▸ WHAT THE TASK ASKS: Check each line of the records below and collect those holding "UIRE".

▸ AVAILABLE DATA:

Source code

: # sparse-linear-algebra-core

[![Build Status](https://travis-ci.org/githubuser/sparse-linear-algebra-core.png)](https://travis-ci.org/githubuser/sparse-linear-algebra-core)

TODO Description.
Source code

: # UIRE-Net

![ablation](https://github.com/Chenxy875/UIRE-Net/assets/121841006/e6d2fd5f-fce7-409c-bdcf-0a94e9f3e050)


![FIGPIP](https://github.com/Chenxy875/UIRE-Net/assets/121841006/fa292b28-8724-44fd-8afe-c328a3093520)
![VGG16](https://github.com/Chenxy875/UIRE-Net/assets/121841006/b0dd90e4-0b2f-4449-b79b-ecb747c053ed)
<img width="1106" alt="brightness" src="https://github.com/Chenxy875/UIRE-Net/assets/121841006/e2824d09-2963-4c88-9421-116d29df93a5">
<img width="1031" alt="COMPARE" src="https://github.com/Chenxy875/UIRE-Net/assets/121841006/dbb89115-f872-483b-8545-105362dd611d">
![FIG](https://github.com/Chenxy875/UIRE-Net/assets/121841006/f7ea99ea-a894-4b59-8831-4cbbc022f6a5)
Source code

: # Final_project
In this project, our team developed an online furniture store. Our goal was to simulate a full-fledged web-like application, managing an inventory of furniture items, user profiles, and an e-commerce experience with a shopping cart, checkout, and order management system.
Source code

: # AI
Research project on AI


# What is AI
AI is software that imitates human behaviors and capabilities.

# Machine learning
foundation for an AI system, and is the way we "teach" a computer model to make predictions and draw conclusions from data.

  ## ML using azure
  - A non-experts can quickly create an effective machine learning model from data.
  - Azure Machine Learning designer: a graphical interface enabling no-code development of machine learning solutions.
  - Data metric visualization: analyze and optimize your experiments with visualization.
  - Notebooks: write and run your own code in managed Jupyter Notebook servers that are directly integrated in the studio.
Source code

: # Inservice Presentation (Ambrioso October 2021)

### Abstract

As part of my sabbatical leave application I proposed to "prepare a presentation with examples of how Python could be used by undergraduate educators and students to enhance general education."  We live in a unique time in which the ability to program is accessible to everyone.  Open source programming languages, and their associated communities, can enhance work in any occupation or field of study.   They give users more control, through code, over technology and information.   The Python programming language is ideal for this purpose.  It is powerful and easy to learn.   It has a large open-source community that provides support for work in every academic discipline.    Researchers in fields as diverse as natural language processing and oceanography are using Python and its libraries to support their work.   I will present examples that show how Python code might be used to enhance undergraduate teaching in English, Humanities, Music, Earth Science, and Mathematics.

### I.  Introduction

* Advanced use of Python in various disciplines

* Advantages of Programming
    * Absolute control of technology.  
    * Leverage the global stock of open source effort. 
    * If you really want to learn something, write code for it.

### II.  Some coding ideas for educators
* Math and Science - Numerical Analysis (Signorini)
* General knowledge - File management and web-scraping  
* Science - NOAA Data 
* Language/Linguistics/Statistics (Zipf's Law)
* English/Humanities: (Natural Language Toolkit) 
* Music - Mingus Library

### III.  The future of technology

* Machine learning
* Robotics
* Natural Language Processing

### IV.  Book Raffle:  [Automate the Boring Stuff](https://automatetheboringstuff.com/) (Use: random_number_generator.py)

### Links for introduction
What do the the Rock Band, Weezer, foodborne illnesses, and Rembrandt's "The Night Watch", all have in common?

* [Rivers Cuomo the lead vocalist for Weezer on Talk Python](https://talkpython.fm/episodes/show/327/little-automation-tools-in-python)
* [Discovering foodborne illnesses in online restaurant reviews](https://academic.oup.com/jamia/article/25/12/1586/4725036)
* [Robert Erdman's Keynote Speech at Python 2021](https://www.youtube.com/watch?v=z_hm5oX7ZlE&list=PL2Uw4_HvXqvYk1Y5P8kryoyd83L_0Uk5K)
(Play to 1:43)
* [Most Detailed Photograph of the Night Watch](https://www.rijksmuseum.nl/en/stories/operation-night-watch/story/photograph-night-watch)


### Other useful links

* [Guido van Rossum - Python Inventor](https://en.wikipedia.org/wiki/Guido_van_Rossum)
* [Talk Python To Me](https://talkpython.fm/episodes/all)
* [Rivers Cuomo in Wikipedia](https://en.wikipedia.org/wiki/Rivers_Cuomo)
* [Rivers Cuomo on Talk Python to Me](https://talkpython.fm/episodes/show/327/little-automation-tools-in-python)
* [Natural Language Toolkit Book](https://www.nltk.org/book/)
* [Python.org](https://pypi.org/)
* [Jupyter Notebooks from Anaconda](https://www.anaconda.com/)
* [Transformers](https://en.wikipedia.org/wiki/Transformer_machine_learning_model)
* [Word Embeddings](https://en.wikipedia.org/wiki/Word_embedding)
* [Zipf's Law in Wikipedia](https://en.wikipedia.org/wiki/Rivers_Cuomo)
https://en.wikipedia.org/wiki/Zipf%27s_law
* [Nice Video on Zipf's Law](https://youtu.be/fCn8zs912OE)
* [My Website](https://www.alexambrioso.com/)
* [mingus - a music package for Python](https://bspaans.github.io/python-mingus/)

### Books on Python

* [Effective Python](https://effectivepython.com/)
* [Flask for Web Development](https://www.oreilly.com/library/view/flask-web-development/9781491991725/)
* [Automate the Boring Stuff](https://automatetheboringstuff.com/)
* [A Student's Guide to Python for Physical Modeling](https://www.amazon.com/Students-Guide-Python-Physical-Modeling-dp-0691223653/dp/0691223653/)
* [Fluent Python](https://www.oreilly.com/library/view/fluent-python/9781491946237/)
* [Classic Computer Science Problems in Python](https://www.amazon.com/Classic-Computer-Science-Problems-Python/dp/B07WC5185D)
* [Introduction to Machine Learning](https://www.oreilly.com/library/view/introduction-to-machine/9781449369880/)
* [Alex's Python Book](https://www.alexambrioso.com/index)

▸ FINISHED TASK:
: # UIRE-Net
![ablation](https://github.com/Chenxy875/UIRE-Net/assets/121841006/e6d2fd5f-fce7-409c-bdcf-0a94e9f3e050)
![FIGPIP](https://github.com/Chenxy875/UIRE-Net/assets/121841006/fa292b28-8724-44fd-8afe-c328a3093520)
![VGG16](https://github.com/Chenxy875/UIRE-Net/assets/121841006/b0dd90e4-0b2f-4449-b79b-ecb747c053ed)
<img width="1106" alt="brightness" src="https://github.com/Chenxy875/UIRE-Net/assets/121841006/e2824d09-2963-4c88-9421-116d29df93a5">
<img width="1031" alt="COMPARE" src="https://github.com/Chenxy875/UIRE-Net/assets/121841006/dbb89115-f872-483b-8545-105362dd611d">
![FIG](https://github.com/Chenxy875/UIRE-Net/assets/121841006/f7ea99ea-a894-4b59-8831-4cbbc022f6a5)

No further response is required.